Data extracted from a collection:

========================================================================

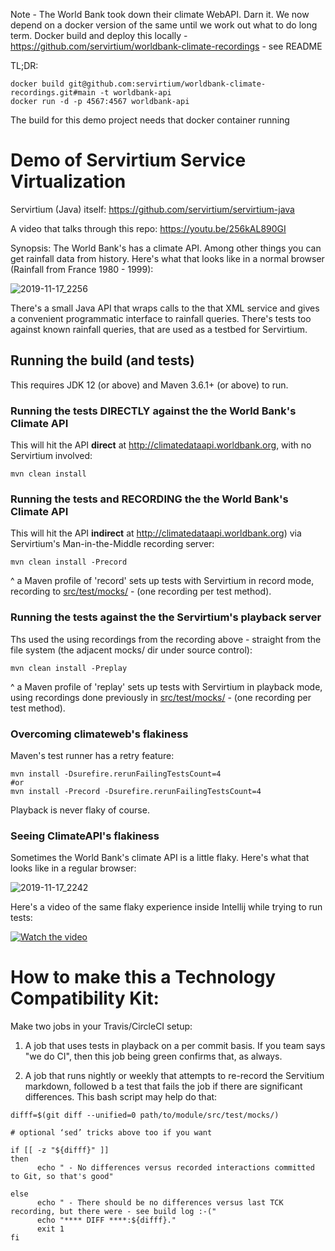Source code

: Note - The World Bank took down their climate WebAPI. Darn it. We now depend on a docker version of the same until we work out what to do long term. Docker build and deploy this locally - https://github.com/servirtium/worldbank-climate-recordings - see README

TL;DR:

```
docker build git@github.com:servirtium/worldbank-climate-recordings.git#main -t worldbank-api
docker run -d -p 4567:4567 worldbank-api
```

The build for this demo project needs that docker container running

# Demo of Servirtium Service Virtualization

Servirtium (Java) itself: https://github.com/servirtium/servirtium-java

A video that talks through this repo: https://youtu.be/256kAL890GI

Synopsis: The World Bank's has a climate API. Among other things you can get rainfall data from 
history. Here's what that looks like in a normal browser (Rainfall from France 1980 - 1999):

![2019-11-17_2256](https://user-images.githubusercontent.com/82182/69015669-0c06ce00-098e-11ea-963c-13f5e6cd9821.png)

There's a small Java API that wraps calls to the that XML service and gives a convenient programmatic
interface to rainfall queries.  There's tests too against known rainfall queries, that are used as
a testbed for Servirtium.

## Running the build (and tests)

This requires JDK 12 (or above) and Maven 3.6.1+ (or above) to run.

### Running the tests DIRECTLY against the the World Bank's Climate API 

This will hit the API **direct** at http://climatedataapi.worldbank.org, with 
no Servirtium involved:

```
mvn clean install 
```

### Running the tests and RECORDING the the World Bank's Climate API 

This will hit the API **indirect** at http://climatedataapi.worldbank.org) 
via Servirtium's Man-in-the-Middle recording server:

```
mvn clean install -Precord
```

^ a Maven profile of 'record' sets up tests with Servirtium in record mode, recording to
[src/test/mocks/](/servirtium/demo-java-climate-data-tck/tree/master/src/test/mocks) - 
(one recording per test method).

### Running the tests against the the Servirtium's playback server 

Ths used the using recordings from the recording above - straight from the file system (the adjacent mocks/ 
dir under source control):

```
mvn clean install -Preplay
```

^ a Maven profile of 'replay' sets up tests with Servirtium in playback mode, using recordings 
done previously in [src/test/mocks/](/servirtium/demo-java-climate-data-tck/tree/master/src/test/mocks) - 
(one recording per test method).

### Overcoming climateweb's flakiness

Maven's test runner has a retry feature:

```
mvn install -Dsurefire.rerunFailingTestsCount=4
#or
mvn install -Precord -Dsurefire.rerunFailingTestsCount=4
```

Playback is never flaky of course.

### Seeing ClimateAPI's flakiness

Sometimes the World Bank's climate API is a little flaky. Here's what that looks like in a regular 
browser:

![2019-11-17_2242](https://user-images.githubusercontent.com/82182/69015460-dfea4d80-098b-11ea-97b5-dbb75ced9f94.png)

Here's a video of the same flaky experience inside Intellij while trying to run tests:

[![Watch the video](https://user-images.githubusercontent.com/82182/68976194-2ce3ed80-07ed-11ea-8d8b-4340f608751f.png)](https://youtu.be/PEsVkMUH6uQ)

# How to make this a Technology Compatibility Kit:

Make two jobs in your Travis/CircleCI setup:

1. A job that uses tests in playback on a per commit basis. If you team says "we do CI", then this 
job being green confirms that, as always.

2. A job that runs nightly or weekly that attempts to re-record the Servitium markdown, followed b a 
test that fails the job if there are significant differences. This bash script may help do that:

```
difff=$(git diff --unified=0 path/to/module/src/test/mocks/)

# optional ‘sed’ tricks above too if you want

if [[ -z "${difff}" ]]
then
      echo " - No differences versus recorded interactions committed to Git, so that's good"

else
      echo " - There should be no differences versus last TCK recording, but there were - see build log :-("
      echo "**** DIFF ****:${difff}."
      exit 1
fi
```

========================================================================

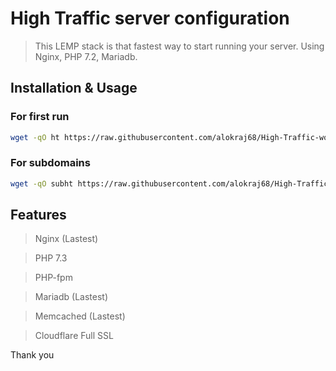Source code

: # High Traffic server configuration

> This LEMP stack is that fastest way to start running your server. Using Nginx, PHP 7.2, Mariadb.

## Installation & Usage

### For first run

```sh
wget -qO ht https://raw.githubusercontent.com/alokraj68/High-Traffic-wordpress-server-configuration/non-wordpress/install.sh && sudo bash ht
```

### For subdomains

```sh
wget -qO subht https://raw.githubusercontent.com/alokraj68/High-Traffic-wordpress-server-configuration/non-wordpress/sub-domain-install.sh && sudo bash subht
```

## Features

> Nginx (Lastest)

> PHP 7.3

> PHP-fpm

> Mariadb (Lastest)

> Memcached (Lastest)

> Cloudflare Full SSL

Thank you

========================================================================

Work required: Filter the records down to the lines containing the word "echo", and copy those.

Written solution:
      echo " - No differences versus recorded interactions committed to Git, so that's good"
      echo " - There should be no differences versus last TCK recording, but there were - see build log :-("
      echo "**** DIFF ****:${difff}."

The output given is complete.